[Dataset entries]
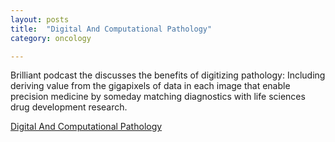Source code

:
 ```yaml
---
layout: posts
title:  "Digital And Computational Pathology"
category: oncology

---
```

Brilliant podcast the discusses the benefits of digitizing pathology: Including deriving value from the gigapixels of data in each image that enable precision medicine by someday matching diagnostics with life sciences drug development research. 

 
[Digital And Computational Pathology](https://podcasts.apple.com/us/podcast/episode-130-david-west-proscia-digital-and/id1490210201?i=1000581361064)
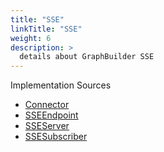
 ```yaml
---
title: "SSE"
linkTitle: "SSE"
weight: 6
description: >
  details about GraphBuilder SSE
---
```


Implementation Sources

* [Connector](https://github.com/TIBCOSoftware/labs-graphbuilder-contrib/tree/master/sse/connector/sse/)
* [SSEEndpoint](https://github.com/TIBCOSoftware/labs-graphbuilder-contrib/tree/master/sse/activity/sseendpoint/)
* [SSEServer](https://github.com/TIBCOSoftware/labs-graphbuilder-contrib/tree/master/sse/trigger/sseserver/)
* [SSESubscriber](https://github.com/TIBCOSoftware/labs-graphbuilder-contrib/tree/master/sse/trigger/ssesub/)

What the task requires:
In the records above, find each line holding "labs" and copy it.

Task output:
* [Connector](https://github.com/TIBCOSoftware/labs-graphbuilder-contrib/tree/master/sse/connector/sse/)
* [SSEEndpoint](https://github.com/TIBCOSoftware/labs-graphbuilder-contrib/tree/master/sse/activity/sseendpoint/)
* [SSEServer](https://github.com/TIBCOSoftware/labs-graphbuilder-contrib/tree/master/sse/trigger/sseserver/)
* [SSESubscriber](https://github.com/TIBCOSoftware/labs-graphbuilder-contrib/tree/master/sse/trigger/ssesub/)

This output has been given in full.